▸ **Task objective**
Repeat each record exactly as written, and drop any images.

━━━━━━━━

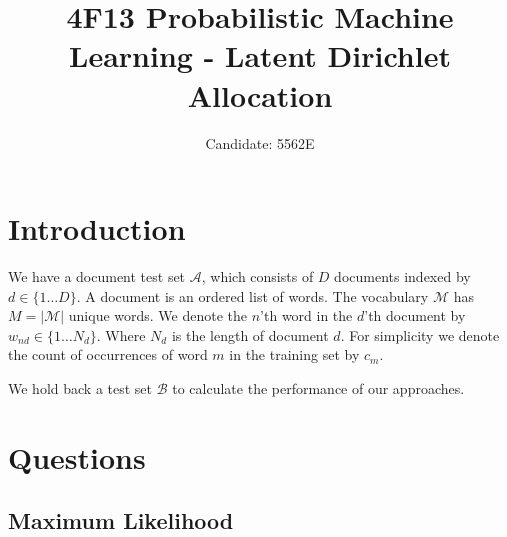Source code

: \documentclass[]{article}
\title{4F13 Probabilistic Machine Learning - Latent Dirichlet Allocation}
\author{Candidate: 5562E}
\newcommand{\Acal}{\mathcal{A}}
\newcommand{\Bcal}{\mathcal{B}}
\newcommand{\Mcal}{\mathcal{M}}
\begin{document}


\setcounter{page}{1}
\maketitle

\tableofcontents

\section{Introduction}

We have a document test set $\Acal$, which consists of $D$ documents indexed by $d \in \{1 \dots D\}$. A document is an ordered list of words. The vocabulary $\Mcal$ has $M=|\Mcal|$ unique words. We denote the $n$'th word in the $d$'th document by $w_{nd} \in \{1 \dots N_d\}$. Where $N_d$ is the length of document $d$. For simplicity we denote the count of occurrences of word $m$ in the training set by $c_m$.

We hold back a test set $\Bcal$ to calculate the performance of our approaches.

\clearpage
\section{Questions}
\subsection{Maximum Likelihood}
\end{document}
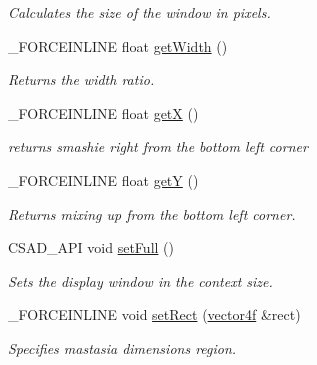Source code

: \begin{DoxyCompactItemize}
\begin{DoxyCompactList}\small\item\em Calculates the size of the window in pixels. \end{DoxyCompactList}\item 
\hypertarget{classcsad_1_1_view_port_a1d81274639278eff0d772a3fcd88c158}{\-\_\-\-F\-O\-R\-C\-E\-I\-N\-L\-I\-N\-E float \hyperlink{classcsad_1_1_view_port_a1d81274639278eff0d772a3fcd88c158}{get\-Width} ()}\label{classcsad_1_1_view_port_a1d81274639278eff0d772a3fcd88c158}

\begin{DoxyCompactList}\small\item\em Returns the width ratio. \end{DoxyCompactList}\item 
\hypertarget{classcsad_1_1_view_port_a8f0a6967461ee52e79244b7620b09a8a}{\-\_\-\-F\-O\-R\-C\-E\-I\-N\-L\-I\-N\-E float \hyperlink{classcsad_1_1_view_port_a8f0a6967461ee52e79244b7620b09a8a}{get\-X} ()}\label{classcsad_1_1_view_port_a8f0a6967461ee52e79244b7620b09a8a}

\begin{DoxyCompactList}\small\item\em returns smashie right from the bottom left corner \end{DoxyCompactList}\item 
\hypertarget{classcsad_1_1_view_port_aee352c063a3c329b71ed3e66433608d6}{\-\_\-\-F\-O\-R\-C\-E\-I\-N\-L\-I\-N\-E float \hyperlink{classcsad_1_1_view_port_aee352c063a3c329b71ed3e66433608d6}{get\-Y} ()}\label{classcsad_1_1_view_port_aee352c063a3c329b71ed3e66433608d6}

\begin{DoxyCompactList}\small\item\em Returns mixing up from the bottom left corner. \end{DoxyCompactList}\item 
\hypertarget{classcsad_1_1_view_port_a756ec12d5be881ab6ce01d686d3d09f5}{C\-S\-A\-D\-\_\-\-A\-P\-I void \hyperlink{classcsad_1_1_view_port_a756ec12d5be881ab6ce01d686d3d09f5}{set\-Full} ()}\label{classcsad_1_1_view_port_a756ec12d5be881ab6ce01d686d3d09f5}

\begin{DoxyCompactList}\small\item\em Sets the display window in the context size. \end{DoxyCompactList}\item 
\hypertarget{classcsad_1_1_view_port_aef7148d13aecabbaab7530fb273c5797}{\-\_\-\-F\-O\-R\-C\-E\-I\-N\-L\-I\-N\-E void \hyperlink{classcsad_1_1_view_port_aef7148d13aecabbaab7530fb273c5797}{set\-Rect} (\hyperlink{classbt_1_1vector4f}{vector4f} \&rect)}\label{classcsad_1_1_view_port_aef7148d13aecabbaab7530fb273c5797}

\begin{DoxyCompactList}\small\item\em Specifies mastasia dimensions region. \end{DoxyCompactList}\end{DoxyCompactItemize}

━━━━━━━━

▸ **Solved problem**
Source code

: \documentclass[]{article}
\title{4F13 Probabilistic Machine Learning - Latent Dirichlet Allocation}
\author{Candidate: 5562E}
\newcommand{\Acal}{\mathcal{A}}
\newcommand{\Bcal}{\mathcal{B}}
\newcommand{\Mcal}{\mathcal{M}}
\begin{document}


\setcounter{page}{1}
\maketitle

\tableofcontents

\section{Introduction}

We have a document test set $\Acal$, which consists of $D$ documents indexed by $d \in \{1 \dots D\}$. A document is an ordered list of words. The vocabulary $\Mcal$ has $M=|\Mcal|$ unique words. We denote the $n$'th word in the $d$'th document by $w_{nd} \in \{1 \dots N_d\}$. Where $N_d$ is the length of document $d$. For simplicity we denote the count of occurrences of word $m$ in the training set by $c_m$.

We hold back a test set $\Bcal$ to calculate the performance of our approaches.

\clearpage
\section{Questions}
\subsection{Maximum Likelihood}
\end{document}
Source code

: \begin{DoxyCompactItemize}
\begin{DoxyCompactList}\small\item\em Calculates the size of the window in pixels. \end{DoxyCompactList}\item 
\hypertarget{classcsad_1_1_view_port_a1d81274639278eff0d772a3fcd88c158}{\-\_\-\-F\-O\-R\-C\-E\-I\-N\-L\-I\-N\-E float \hyperlink{classcsad_1_1_view_port_a1d81274639278eff0d772a3fcd88c158}{get\-Width} ()}\label{classcsad_1_1_view_port_a1d81274639278eff0d772a3fcd88c158}

\begin{DoxyCompactList}\small\item\em Returns the width ratio. \end{DoxyCompactList}\item 
\hypertarget{classcsad_1_1_view_port_a8f0a6967461ee52e79244b7620b09a8a}{\-\_\-\-F\-O\-R\-C\-E\-I\-N\-L\-I\-N\-E float \hyperlink{classcsad_1_1_view_port_a8f0a6967461ee52e79244b7620b09a8a}{get\-X} ()}\label{classcsad_1_1_view_port_a8f0a6967461ee52e79244b7620b09a8a}

\begin{DoxyCompactList}\small\item\em returns smashie right from the bottom left corner \end{DoxyCompactList}\item 
\hypertarget{classcsad_1_1_view_port_aee352c063a3c329b71ed3e66433608d6}{\-\_\-\-F\-O\-R\-C\-E\-I\-N\-L\-I\-N\-E float \hyperlink{classcsad_1_1_view_port_aee352c063a3c329b71ed3e66433608d6}{get\-Y} ()}\label{classcsad_1_1_view_port_aee352c063a3c329b71ed3e66433608d6}

\begin{DoxyCompactList}\small\item\em Returns mixing up from the bottom left corner. \end{DoxyCompactList}\item 
\hypertarget{classcsad_1_1_view_port_a756ec12d5be881ab6ce01d686d3d09f5}{C\-S\-A\-D\-\_\-\-A\-P\-I void \hyperlink{classcsad_1_1_view_port_a756ec12d5be881ab6ce01d686d3d09f5}{set\-Full} ()}\label{classcsad_1_1_view_port_a756ec12d5be881ab6ce01d686d3d09f5}

\begin{DoxyCompactList}\small\item\em Sets the display window in the context size. \end{DoxyCompactList}\item 
\hypertarget{classcsad_1_1_view_port_aef7148d13aecabbaab7530fb273c5797}{\-\_\-\-F\-O\-R\-C\-E\-I\-N\-L\-I\-N\-E void \hyperlink{classcsad_1_1_view_port_aef7148d13aecabbaab7530fb273c5797}{set\-Rect} (\hyperlink{classbt_1_1vector4f}{vector4f} \&rect)}\label{classcsad_1_1_view_port_aef7148d13aecabbaab7530fb273c5797}

\begin{DoxyCompactList}\small\item\em Specifies mastasia dimensions region. \end{DoxyCompactList}\end{DoxyCompactItemize}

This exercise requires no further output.